What happened when I met my internet girlfriend in person

OCTOBER 27, 2022

I moved households a few times when I was younger: from my birthplace, Baguio, to the heart of Manila, the coastal part of Cavite, and to a suburb in Bacoor. While some homes felt more familiar than others, I had distinct memories of each. Most of them involved friends. I grew up with the thought that each time we’d move, I’d never see the same set of friends ever again. Sometimes the pangs of being free to visit each place would enter my mind, and I thought it would be a good idea—until the time that I actually attempted to do it. I realized that I could never really return to the homes I had lived in, because they will never be exactly the same as I left them, or vice versa.

I felt the same way when talking to strangers on the internet. It didn’t matter that we might not be able to talk again. It felt exciting to live in the ephemeral and the anonymous.

Read also: I fall in love during times of transit

The first time I had a memorable conversation on the internet was on the official Eragon website circa 2006. As part of its promotional campaign, the fantasy novel series-turned-box-office-flop had this great idea of hosting a website where people who clicked on the same things would fall in the same chatroom, two people at a time. I never was a fan of Eragon, so I don’t remember the specific things I had to do to “match” with someone (the system had something to do with virtues and dragon eggs?), but after a few minutes, there I was, saying my first hello. “Hi,” the person on the other end said. So went a good 30 minutes of our talking about where we’re from (she was from Adelaide), how old we were (I was two years younger), a little bit about the books we’d read (she couldn’t believe I hadn’t read Eragon yet), and then on about how we lived and how it was where we are. Questions you normally wouldn’t ask to someone you haven’t met in person yet.

But this was the time of the wild internet, where everything was in an amorphous state, and you never knew if you would end up ever meeting IRL, let alone talk again. Not on this platform. I felt that we were both afraid to give away too much, in case the person on the other end of the line would turn out to be a total creep, but we were also too trusting to become anyone else than who we were. She said goodbye, I closed the window, and that was that.
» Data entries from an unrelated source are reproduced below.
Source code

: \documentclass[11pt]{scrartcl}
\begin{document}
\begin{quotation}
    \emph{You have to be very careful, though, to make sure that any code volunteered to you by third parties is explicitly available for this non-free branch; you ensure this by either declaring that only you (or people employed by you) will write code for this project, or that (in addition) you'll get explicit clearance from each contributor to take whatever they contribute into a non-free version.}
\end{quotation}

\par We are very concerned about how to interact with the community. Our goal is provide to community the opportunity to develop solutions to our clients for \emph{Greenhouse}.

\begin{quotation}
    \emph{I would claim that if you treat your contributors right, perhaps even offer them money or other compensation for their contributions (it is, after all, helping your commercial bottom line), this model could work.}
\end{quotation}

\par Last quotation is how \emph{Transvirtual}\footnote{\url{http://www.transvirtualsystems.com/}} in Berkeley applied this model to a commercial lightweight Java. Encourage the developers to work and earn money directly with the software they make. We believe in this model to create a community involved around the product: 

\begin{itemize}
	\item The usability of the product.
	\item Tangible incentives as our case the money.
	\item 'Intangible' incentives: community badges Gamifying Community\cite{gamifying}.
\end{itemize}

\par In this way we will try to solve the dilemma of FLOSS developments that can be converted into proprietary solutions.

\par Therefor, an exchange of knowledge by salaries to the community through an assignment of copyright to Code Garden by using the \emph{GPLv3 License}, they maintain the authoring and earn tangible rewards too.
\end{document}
Before social media, the thought of keeping in touch with strangers online for me could only happen in video games. I used to play Endless Online, a janky fantasy online role-playing game that was already outdated even then. It was one of the few games my PC could handle, and with only a few thousand players at the time, it wasn’t that hard to end up striking a conversation with someone. I remember joining a Facebook-like social media platform designed for kids called Matmice, and by the time I shifted to Ragnarok Online, I had joined Friendster and then Facebook.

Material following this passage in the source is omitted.